Work to complete - Print all the records below exactly as they stand, but leave out the pictures.

[Opening Supplied material section]

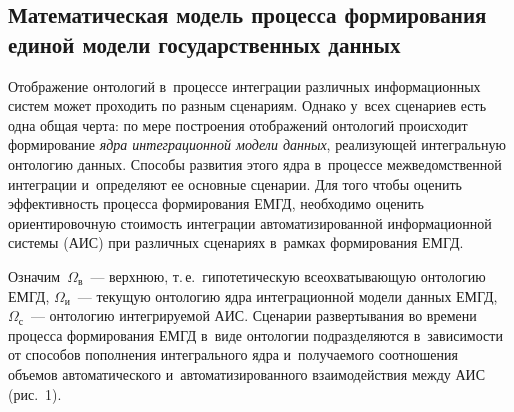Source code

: \begin{multicols}{2}
\vspace*{-6pt}

\section{Математическая модель процесса формирования единой модели государственных данных} %

\vspace*{-4pt}

Отображение онтологий в~процессе интеграции различных информационных 
систем может проходить по разным сценариям. Однако у~всех сценариев 
есть одна общая черта: по мере по\-стро\-ения отображений онтологий 
происходит формирование \textit{ядра интеграционной модели данных}, 
реализующей интегральную онтологию данных. Способы развития этого 
ядра в~процессе межведомственной интеграции и~определяют ее основные 
сценарии. Для того чтобы оценить эффективность процесса формирования 
ЕМГД, необходимо оценить ориентировочную сто\-и\-мость интеграции автоматизированной информационной сис\-те\-мы (АИС) 
при различных сценариях в~рамках формирования ЕМГД.

Означим~$\Omega_{\mathrm{в}}$~--- верхнюю, т.\,е.\ гипотетическую  
все\-охва\-ты\-ва\-ющую онтологию ЕМГД, $\Omega_{\mathrm{и}}$~--- 
текущую онтологию ядра интеграционной модели данных ЕМГД,  
$\Omega_{\mathrm{с}}$~--- онтологию ин\-тег\-ри\-ру\-емой АИС. Сценарии 
развертывания во времени процесса формирования ЕМГД в~виде онтологии 
подразделяются в~за\-ви\-си\-мости от способов пополнения интегрального ядра 
и~по\-лу\-ча\-емо\-го соотношения объемов автоматического 
и~автоматизированного взаимодействия меж\-ду АИС (рис.~1).

\begin{figure*} %
 \vspace*{1pt}
 \begin{center}  
     \mbox{%
\epsfxsize=113.614mm
}
\end{center}
\vspace*{-3pt}
\vspace*{-6pt}
\end{figure*}


\end{multicols}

[Closing Supplied material section]

Exercise result -
Source code

: \begin{multicols}{2}
\vspace*{-6pt}

\section{Математическая модель процесса формирования единой модели государственных данных} %

\vspace*{-4pt}

Отображение онтологий в~процессе интеграции различных информационных 
систем может проходить по разным сценариям. Однако у~всех сценариев 
есть одна общая черта: по мере по\-стро\-ения отображений онтологий 
происходит формирование \textit{ядра интеграционной модели данных}, 
реализующей интегральную онтологию данных. Способы развития этого 
ядра в~процессе межведомственной интеграции и~определяют ее основные 
сценарии. Для того чтобы оценить эффективность процесса формирования 
ЕМГД, необходимо оценить ориентировочную сто\-и\-мость интеграции автоматизированной информационной сис\-те\-мы (АИС) 
при различных сценариях в~рамках формирования ЕМГД.

Означим~$\Omega_{\mathrm{в}}$~--- верхнюю, т.\,е.\ гипотетическую  
все\-охва\-ты\-ва\-ющую онтологию ЕМГД, $\Omega_{\mathrm{и}}$~--- 
текущую онтологию ядра интеграционной модели данных ЕМГД,  
$\Omega_{\mathrm{с}}$~--- онтологию ин\-тег\-ри\-ру\-емой АИС. Сценарии 
развертывания во времени процесса формирования ЕМГД в~виде онтологии 
подразделяются в~за\-ви\-си\-мости от способов пополнения интегрального ядра 
и~по\-лу\-ча\-емо\-го соотношения объемов автоматического 
и~автоматизированного взаимодействия меж\-ду АИС (рис.~1).

\begin{figure*} %
 \vspace*{1pt}
 \begin{center}  
     \mbox{%
\epsfxsize=113.614mm
}
\end{center}
\vspace*{-3pt}
\vspace*{-6pt}
\end{figure*}


\end{multicols}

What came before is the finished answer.